§ **WORK INSTRUCTION**
Using the listing below, retype exactly the lines starting at the one with "### 상품 검색 및 조회" and ending at the one with "#### [Notion 정리본", and include both.

§ **DATA FOR ANALYSIS**
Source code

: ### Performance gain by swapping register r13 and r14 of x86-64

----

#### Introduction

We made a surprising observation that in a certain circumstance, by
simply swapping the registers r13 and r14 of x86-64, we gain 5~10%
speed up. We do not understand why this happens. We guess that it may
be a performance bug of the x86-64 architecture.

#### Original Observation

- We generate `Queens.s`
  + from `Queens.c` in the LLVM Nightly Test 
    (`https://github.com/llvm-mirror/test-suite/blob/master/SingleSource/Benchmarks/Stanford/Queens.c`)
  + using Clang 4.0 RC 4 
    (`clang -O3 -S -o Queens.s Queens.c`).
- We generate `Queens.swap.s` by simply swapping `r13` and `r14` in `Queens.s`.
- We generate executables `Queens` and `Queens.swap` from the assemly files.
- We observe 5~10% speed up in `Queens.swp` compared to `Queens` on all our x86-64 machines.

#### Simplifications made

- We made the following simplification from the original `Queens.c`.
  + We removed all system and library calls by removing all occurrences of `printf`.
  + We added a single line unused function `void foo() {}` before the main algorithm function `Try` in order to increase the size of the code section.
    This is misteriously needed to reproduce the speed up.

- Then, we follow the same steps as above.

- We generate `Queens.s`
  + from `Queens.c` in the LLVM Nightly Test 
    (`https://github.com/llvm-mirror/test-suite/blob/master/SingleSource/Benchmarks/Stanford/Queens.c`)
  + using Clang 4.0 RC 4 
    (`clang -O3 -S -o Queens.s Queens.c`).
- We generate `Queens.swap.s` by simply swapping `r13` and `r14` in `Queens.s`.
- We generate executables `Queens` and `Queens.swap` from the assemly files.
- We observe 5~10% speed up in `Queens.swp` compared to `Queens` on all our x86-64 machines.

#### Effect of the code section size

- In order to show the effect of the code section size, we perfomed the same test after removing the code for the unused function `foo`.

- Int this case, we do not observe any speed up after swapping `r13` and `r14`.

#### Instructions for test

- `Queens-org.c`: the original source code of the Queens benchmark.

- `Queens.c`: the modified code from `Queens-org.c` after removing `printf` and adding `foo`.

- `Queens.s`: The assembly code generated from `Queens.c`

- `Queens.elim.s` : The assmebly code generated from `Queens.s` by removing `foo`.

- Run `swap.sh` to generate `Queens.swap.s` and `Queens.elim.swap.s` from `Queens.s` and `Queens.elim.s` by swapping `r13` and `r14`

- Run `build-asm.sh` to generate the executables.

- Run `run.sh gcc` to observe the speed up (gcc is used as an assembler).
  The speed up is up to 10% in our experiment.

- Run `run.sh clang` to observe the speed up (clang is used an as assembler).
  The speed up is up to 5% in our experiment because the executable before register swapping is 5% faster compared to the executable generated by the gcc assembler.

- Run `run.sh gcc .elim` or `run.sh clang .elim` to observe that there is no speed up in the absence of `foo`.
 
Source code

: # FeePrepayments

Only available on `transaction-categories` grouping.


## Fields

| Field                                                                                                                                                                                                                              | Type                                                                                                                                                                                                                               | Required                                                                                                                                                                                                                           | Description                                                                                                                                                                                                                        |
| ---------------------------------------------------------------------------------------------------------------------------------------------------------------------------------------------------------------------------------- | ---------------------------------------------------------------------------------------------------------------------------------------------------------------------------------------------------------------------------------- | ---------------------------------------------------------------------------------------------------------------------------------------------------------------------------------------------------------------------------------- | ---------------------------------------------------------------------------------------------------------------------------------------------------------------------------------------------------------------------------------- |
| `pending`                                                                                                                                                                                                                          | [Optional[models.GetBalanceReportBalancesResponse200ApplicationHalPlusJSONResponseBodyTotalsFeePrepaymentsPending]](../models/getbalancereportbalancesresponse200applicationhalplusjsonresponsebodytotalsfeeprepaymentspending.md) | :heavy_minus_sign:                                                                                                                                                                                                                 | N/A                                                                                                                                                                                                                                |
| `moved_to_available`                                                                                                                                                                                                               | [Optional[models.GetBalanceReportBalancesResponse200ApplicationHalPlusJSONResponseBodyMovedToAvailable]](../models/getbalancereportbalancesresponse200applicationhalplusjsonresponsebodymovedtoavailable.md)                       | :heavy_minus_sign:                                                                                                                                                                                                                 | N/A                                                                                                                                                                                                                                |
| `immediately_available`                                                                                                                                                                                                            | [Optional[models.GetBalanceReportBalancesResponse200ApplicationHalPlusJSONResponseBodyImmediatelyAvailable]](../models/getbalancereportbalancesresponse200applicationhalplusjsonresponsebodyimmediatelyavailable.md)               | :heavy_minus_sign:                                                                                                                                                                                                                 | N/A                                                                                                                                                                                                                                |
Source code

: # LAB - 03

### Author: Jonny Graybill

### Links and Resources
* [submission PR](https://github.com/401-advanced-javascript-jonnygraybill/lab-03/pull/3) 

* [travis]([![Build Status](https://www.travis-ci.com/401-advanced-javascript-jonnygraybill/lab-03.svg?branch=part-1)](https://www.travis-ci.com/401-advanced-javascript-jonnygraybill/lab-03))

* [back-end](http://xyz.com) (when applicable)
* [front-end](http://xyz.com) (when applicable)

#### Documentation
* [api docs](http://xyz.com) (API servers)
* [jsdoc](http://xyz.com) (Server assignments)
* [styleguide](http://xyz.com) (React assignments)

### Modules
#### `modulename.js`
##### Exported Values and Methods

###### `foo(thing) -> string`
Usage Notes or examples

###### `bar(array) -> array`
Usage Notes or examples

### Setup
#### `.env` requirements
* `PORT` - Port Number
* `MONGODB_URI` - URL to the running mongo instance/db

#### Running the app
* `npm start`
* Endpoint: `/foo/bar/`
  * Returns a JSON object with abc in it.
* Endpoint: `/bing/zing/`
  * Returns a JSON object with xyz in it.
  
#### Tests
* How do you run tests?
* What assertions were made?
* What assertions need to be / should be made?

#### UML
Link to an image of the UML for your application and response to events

==

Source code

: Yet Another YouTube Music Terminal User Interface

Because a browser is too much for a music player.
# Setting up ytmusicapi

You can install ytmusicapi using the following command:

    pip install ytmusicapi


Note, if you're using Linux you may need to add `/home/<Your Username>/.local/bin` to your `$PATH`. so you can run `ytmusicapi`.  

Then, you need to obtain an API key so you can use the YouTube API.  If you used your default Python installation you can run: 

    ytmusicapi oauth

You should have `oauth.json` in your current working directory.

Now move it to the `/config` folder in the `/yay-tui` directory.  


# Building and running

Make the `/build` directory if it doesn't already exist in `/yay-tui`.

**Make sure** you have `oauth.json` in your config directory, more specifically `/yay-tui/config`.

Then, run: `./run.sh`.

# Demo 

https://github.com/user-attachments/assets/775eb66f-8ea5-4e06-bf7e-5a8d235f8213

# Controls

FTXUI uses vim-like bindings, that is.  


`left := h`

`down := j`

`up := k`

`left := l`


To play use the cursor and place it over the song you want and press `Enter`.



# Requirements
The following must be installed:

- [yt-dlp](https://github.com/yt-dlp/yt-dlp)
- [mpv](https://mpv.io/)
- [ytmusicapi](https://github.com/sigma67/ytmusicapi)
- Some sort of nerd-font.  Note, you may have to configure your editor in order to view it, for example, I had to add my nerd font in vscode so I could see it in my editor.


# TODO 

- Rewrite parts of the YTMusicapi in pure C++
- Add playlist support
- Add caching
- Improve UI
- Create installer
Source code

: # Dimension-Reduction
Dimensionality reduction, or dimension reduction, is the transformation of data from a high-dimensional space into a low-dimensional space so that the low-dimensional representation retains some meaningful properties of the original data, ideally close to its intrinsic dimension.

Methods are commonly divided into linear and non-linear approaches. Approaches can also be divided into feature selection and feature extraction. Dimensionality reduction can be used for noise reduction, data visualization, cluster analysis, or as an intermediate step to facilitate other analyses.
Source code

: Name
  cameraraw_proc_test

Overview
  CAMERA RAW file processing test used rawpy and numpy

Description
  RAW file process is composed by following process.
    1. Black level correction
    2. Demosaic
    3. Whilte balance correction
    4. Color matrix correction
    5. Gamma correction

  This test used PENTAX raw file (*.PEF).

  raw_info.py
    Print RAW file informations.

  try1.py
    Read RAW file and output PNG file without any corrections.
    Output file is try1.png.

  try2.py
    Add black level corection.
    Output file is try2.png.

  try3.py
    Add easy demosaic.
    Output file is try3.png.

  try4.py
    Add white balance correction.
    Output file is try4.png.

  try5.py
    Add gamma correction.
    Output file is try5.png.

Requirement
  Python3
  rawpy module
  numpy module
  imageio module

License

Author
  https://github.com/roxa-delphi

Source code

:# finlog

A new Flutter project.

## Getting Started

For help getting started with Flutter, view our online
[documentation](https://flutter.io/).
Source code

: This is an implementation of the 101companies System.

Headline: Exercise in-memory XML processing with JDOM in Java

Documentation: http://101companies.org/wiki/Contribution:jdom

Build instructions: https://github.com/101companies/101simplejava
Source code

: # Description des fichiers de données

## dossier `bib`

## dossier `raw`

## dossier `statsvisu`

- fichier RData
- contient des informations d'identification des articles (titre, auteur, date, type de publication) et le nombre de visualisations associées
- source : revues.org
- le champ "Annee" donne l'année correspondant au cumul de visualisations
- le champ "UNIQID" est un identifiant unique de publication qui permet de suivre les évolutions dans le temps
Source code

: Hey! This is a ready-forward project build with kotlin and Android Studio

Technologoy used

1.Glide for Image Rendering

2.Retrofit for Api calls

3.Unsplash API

* * *

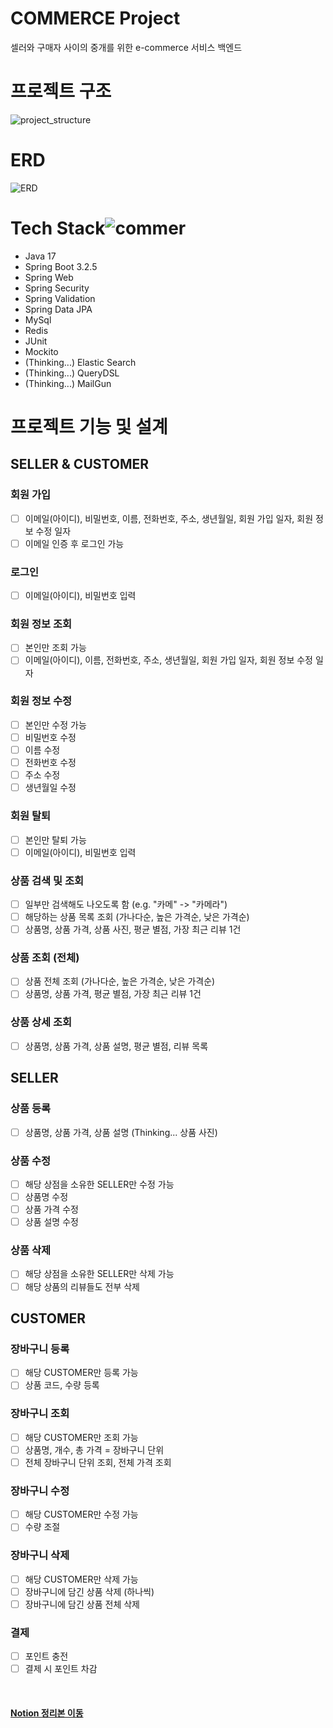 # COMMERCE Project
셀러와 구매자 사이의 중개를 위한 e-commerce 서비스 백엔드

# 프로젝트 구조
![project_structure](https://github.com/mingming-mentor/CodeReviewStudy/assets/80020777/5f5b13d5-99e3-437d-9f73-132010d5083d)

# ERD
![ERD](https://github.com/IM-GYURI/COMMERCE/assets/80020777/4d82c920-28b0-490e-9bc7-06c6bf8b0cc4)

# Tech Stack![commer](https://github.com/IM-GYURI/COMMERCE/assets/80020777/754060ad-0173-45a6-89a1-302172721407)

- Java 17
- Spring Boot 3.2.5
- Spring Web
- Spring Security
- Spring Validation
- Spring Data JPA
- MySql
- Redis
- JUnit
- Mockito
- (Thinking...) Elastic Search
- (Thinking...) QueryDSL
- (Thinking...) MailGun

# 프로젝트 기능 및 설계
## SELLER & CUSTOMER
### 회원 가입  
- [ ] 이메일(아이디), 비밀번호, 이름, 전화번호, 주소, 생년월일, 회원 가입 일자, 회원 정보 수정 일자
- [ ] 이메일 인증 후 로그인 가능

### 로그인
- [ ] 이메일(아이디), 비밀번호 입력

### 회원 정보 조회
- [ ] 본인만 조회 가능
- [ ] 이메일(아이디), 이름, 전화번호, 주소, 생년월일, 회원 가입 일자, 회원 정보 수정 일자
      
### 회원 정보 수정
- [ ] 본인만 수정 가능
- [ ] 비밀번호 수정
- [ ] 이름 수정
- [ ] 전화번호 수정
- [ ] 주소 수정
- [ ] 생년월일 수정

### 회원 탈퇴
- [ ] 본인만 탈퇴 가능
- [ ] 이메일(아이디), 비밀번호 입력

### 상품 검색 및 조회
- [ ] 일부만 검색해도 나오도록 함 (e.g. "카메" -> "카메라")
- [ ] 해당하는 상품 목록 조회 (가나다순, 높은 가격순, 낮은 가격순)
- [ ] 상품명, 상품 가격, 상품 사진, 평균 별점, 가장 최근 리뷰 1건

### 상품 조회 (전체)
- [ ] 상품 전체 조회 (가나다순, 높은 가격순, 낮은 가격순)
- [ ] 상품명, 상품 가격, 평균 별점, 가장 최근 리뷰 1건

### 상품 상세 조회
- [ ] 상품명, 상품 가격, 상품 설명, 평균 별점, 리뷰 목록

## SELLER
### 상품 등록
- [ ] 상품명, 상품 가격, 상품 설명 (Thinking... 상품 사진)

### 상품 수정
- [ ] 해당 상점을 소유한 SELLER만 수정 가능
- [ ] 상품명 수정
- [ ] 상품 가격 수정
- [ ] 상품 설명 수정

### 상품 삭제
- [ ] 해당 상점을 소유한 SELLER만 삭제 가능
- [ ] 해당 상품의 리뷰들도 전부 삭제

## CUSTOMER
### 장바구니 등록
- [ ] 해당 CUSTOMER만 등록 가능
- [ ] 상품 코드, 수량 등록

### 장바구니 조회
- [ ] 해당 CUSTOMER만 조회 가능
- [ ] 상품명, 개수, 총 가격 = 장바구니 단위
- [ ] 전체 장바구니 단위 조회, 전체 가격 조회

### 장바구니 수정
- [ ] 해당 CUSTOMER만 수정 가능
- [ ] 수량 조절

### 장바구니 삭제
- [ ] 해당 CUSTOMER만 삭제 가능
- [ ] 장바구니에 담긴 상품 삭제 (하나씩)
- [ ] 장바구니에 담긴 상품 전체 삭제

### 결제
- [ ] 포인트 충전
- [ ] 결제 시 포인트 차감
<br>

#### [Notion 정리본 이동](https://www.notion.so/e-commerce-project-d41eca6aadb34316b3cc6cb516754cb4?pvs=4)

§ **RESPONSE AREA**
### 상품 검색 및 조회
- [ ] 일부만 검색해도 나오도록 함 (e.g. "카메" -> "카메라")
- [ ] 해당하는 상품 목록 조회 (가나다순, 높은 가격순, 낮은 가격순)
- [ ] 상품명, 상품 가격, 상품 사진, 평균 별점, 가장 최근 리뷰 1건

### 상품 조회 (전체)
- [ ] 상품 전체 조회 (가나다순, 높은 가격순, 낮은 가격순)
- [ ] 상품명, 상품 가격, 평균 별점, 가장 최근 리뷰 1건

### 상품 상세 조회
- [ ] 상품명, 상품 가격, 상품 설명, 평균 별점, 리뷰 목록

## SELLER
### 상품 등록
- [ ] 상품명, 상품 가격, 상품 설명 (Thinking... 상품 사진)

### 상품 수정
- [ ] 해당 상점을 소유한 SELLER만 수정 가능
- [ ] 상품명 수정
- [ ] 상품 가격 수정
- [ ] 상품 설명 수정

### 상품 삭제
- [ ] 해당 상점을 소유한 SELLER만 삭제 가능
- [ ] 해당 상품의 리뷰들도 전부 삭제

## CUSTOMER
### 장바구니 등록
- [ ] 해당 CUSTOMER만 등록 가능
- [ ] 상품 코드, 수량 등록

### 장바구니 조회
- [ ] 해당 CUSTOMER만 조회 가능
- [ ] 상품명, 개수, 총 가격 = 장바구니 단위
- [ ] 전체 장바구니 단위 조회, 전체 가격 조회

### 장바구니 수정
- [ ] 해당 CUSTOMER만 수정 가능
- [ ] 수량 조절

### 장바구니 삭제
- [ ] 해당 CUSTOMER만 삭제 가능
- [ ] 장바구니에 담긴 상품 삭제 (하나씩)
- [ ] 장바구니에 담긴 상품 전체 삭제

### 결제
- [ ] 포인트 충전
- [ ] 결제 시 포인트 차감
<br>

#### [Notion 정리본 이동](https://www.notion.so/e-commerce-project-d41eca6aadb34316b3cc6cb516754cb4?pvs=4)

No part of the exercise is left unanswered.